Appunto riguardante il significato dell'ospitalità nell'antica Grecia che troviamo nell'Iliade, nell'Odissea e nell'Eneide.

La xenia (ospitalità in greco antico) era un'azione "sacra" per i Greci e consisteva nel rispetto reciproco tra ospitante e ospite, e nel cercar di soddisfare al meglio il proprio ospite (cibarlo, lavarlo e dargli vestiti puliti) e, nel momento del "commiato" si dava un regalo all'ospite.
Questo perchè i Greci credevano che in un qualsiasi ospite, sia che fosse ricco e sia che fosse un mendicante, si potesse "nascondere" un dio travestito appunto da uomo e che avrebbe "testato" l'ospitalità del padrone di casa. Nel caso fosse stato trattato male, gli dei si sarebbero accaniti contro quella famiglia, quindi ecco perché la xenia era considerata alla stregua di un rituale religioso e ogni buon greco avrebbe dovuto rispettarla.

Nell'Odissea, poema di viaggi, l'eroe protagonista si trova più volte nella condizione dello straniero che chiede ospitalità: il diverso comportamento dei suoi ospiti è una chiave di lettura del mondo che essi rappresentano e del ruolo che il supplice riveste nei loro confronti. L'ospitalità offerta dai Feaci è un segno della loro civiltà, poiché è indice di un comportamento rispettoso verso gli dèi e verso gli uomini.

Inoltre, come si comprende dall'episodio dell'incontro di Glauco e Diomede, il rispetto e l'onore verso l'ospite rappresentano l'adesione al codice aristocratico: l'uomo a cui vengono offerti doni appartiene alla società aristocratica, e ciò viene sancito proprio dal gesto del donare.

Anche quando Achille si ritira dai combattimenti, conserva comunque il rispetto dell'ospitalità nei confronti dei compagni che non sono direttamente in contrasto con lui: ospita infatti con generosità Nestore, Odisseo e Fenice che si recano da lui in qualità di ambasciatori.

In altre circostanze lo stravolgimento del cerimoniale rappresenta la trasgressione di questo codice: presso Polifemo, che, ignaro delle norme di convivenza civile, è estraneo alla comunità umana tanto da comportarsi come un mostro antropofago, esso diventerà un macabro banchetto; a Itaca, fra i pretendenti, un'offesa protratta.

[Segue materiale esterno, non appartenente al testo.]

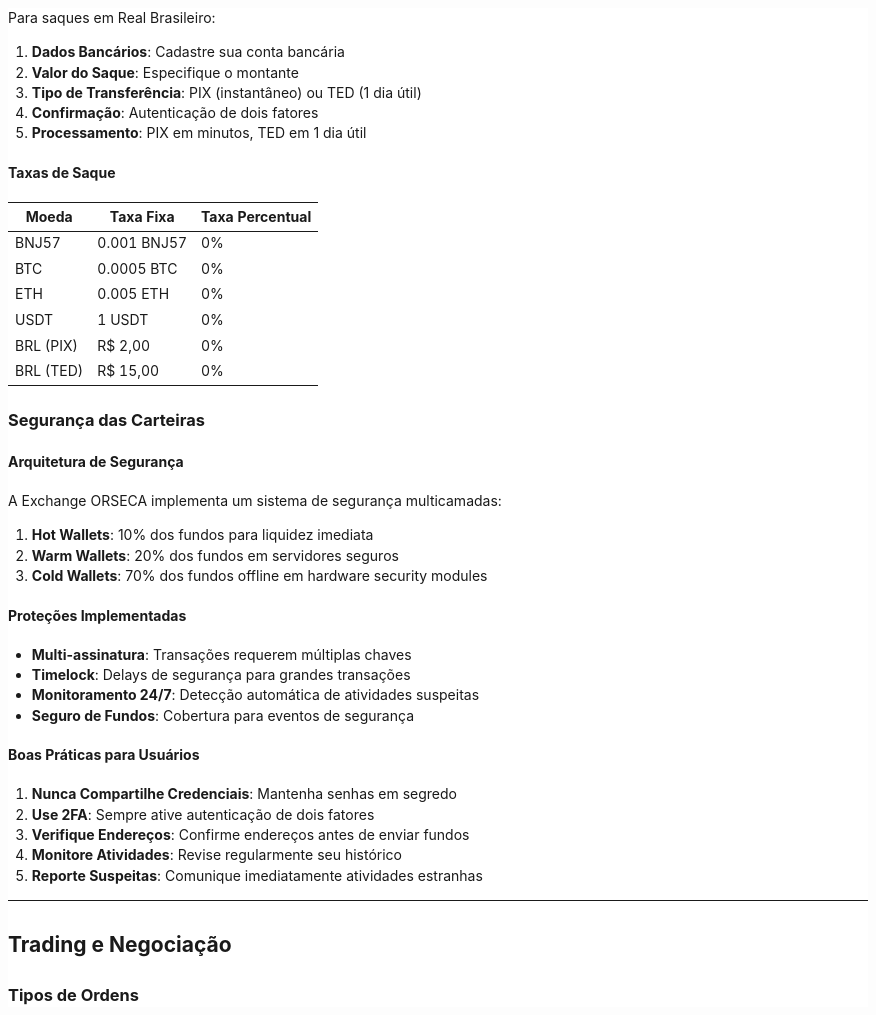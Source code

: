 Para saques em Real Brasileiro:

1. **Dados Bancários**: Cadastre sua conta bancária
2. **Valor do Saque**: Especifique o montante
3. **Tipo de Transferência**: PIX (instantâneo) ou TED (1 dia útil)
4. **Confirmação**: Autenticação de dois fatores
5. **Processamento**: PIX em minutos, TED em 1 dia útil

#### Taxas de Saque

| Moeda | Taxa Fixa | Taxa Percentual |
|-------|-----------|-----------------|
| BNJ57 | 0.001 BNJ57 | 0% |
| BTC | 0.0005 BTC | 0% |
| ETH | 0.005 ETH | 0% |
| USDT | 1 USDT | 0% |
| BRL (PIX) | R$ 2,00 | 0% |
| BRL (TED) | R$ 15,00 | 0% |

### Segurança das Carteiras

#### Arquitetura de Segurança

A Exchange ORSECA implementa um sistema de segurança multicamadas:

1. **Hot Wallets**: 10% dos fundos para liquidez imediata
2. **Warm Wallets**: 20% dos fundos em servidores seguros
3. **Cold Wallets**: 70% dos fundos offline em hardware security modules

#### Proteções Implementadas

- **Multi-assinatura**: Transações requerem múltiplas chaves
- **Timelock**: Delays de segurança para grandes transações
- **Monitoramento 24/7**: Detecção automática de atividades suspeitas
- **Seguro de Fundos**: Cobertura para eventos de segurança

#### Boas Práticas para Usuários

1. **Nunca Compartilhe Credenciais**: Mantenha senhas em segredo
2. **Use 2FA**: Sempre ative autenticação de dois fatores
3. **Verifique Endereços**: Confirme endereços antes de enviar fundos
4. **Monitore Atividades**: Revise regularmente seu histórico
5. **Reporte Suspeitas**: Comunique imediatamente atividades estranhas

---

## Trading e Negociação

### Tipos de Ordens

Nel libro XVII dell'Odissea Odisseo, travestito da mendicante, torna a Itaca e viene trattato male da uno dei Proci (Antinoo), che viene subito rimproverato da Telemaco.

Nel ventiduesimo libro dell'Odissea, Odisseo stesso trasforma la sala del banchetto in un feroce scenario di morte: una sorta di estrema degradazione necessaria per punire i pretendenti, trasgressori della sacralità della casa e della dignità di Penelope, sposa contesa ma non consenziente. Il rivelarsi improvviso di Odisseo, in quel contesto, prelude alla vendetta cieca, priva di mediazioni: non è possibile un dialogo alla pari tra l'eroe e chi ha violato la sua casa.

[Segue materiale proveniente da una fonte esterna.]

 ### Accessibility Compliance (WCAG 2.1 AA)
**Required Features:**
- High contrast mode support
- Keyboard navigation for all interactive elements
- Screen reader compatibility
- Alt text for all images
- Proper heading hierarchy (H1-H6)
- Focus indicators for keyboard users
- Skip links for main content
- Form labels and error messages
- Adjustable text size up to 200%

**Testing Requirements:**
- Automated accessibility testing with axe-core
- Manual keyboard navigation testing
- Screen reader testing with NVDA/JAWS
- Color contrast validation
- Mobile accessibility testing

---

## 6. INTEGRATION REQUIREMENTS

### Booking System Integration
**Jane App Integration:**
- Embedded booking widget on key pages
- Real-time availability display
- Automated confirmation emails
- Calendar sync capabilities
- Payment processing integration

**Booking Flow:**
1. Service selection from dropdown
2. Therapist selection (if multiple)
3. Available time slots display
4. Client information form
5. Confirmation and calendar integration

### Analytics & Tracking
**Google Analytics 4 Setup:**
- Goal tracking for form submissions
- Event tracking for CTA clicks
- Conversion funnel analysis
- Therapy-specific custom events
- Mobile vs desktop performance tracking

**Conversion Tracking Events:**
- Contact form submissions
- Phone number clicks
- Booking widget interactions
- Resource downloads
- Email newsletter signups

Neanche Calipso, che è una dea, può veramente ospitare Odisseo: ella vorrebbe piuttosto trattenerlo offrendogli un banchetto divino, l'ambrosia e il nettare, che lo renderebbero un dio, diverso da ciò che egli è e vuole essere, un uomo. Analogamente il dono magico di Eolo, non rientra nel normale scambio di doni fra uomini uguali ed è inefficace, o addirittura dannoso, per Odisseo.

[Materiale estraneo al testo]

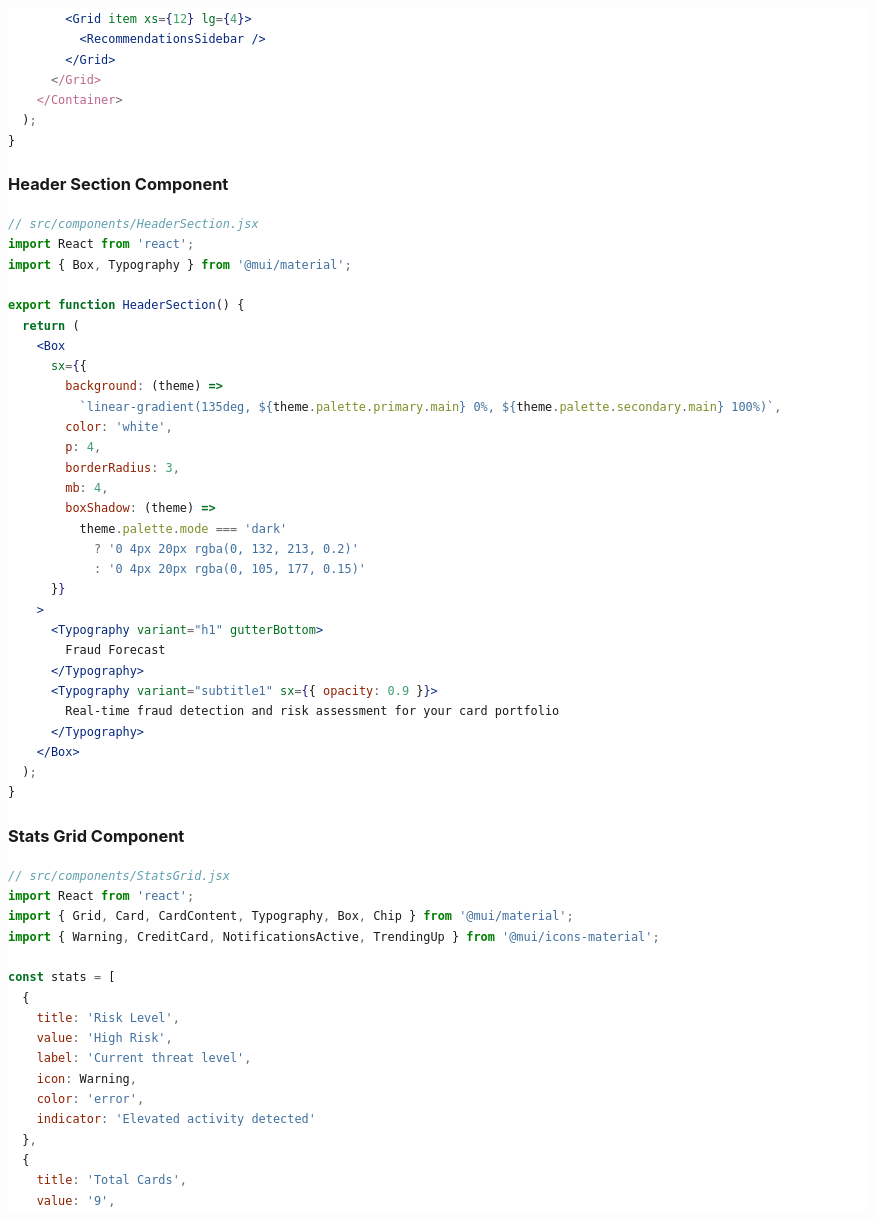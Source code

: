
```jsx
        <Grid item xs={12} lg={4}>
          <RecommendationsSidebar />
        </Grid>
      </Grid>
    </Container>
  );
}
```

### Header Section Component

```jsx
// src/components/HeaderSection.jsx
import React from 'react';
import { Box, Typography } from '@mui/material';

export function HeaderSection() {
  return (
    <Box
      sx={{
        background: (theme) => 
          `linear-gradient(135deg, ${theme.palette.primary.main} 0%, ${theme.palette.secondary.main} 100%)`,
        color: 'white',
        p: 4,
        borderRadius: 3,
        mb: 4,
        boxShadow: (theme) => 
          theme.palette.mode === 'dark' 
            ? '0 4px 20px rgba(0, 132, 213, 0.2)'
            : '0 4px 20px rgba(0, 105, 177, 0.15)'
      }}
    >
      <Typography variant="h1" gutterBottom>
        Fraud Forecast
      </Typography>
      <Typography variant="subtitle1" sx={{ opacity: 0.9 }}>
        Real-time fraud detection and risk assessment for your card portfolio
      </Typography>
    </Box>
  );
}
```

### Stats Grid Component

```jsx
// src/components/StatsGrid.jsx
import React from 'react';
import { Grid, Card, CardContent, Typography, Box, Chip } from '@mui/material';
import { Warning, CreditCard, NotificationsActive, TrendingUp } from '@mui/icons-material';

const stats = [
  {
    title: 'Risk Level',
    value: 'High Risk',
    label: 'Current threat level',
    icon: Warning,
    color: 'error',
    indicator: 'Elevated activity detected'
  },
  {
    title: 'Total Cards',
    value: '9',
```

D'altra parte il diritto di ospitalità, che nell'Odissea distingue gli esseri civili e pii dai selvaggi, nell'Eneide virgiliana è esercitato in relazione alla vicenda d'amore tra Enea e Didone: i libri secondo e quarto dell'Eneide riprendono numerosi spunti del sesto libro dell'Odissea, a partire proprio dalla generosa ospitalità di Didone nei confronti dei Troiani.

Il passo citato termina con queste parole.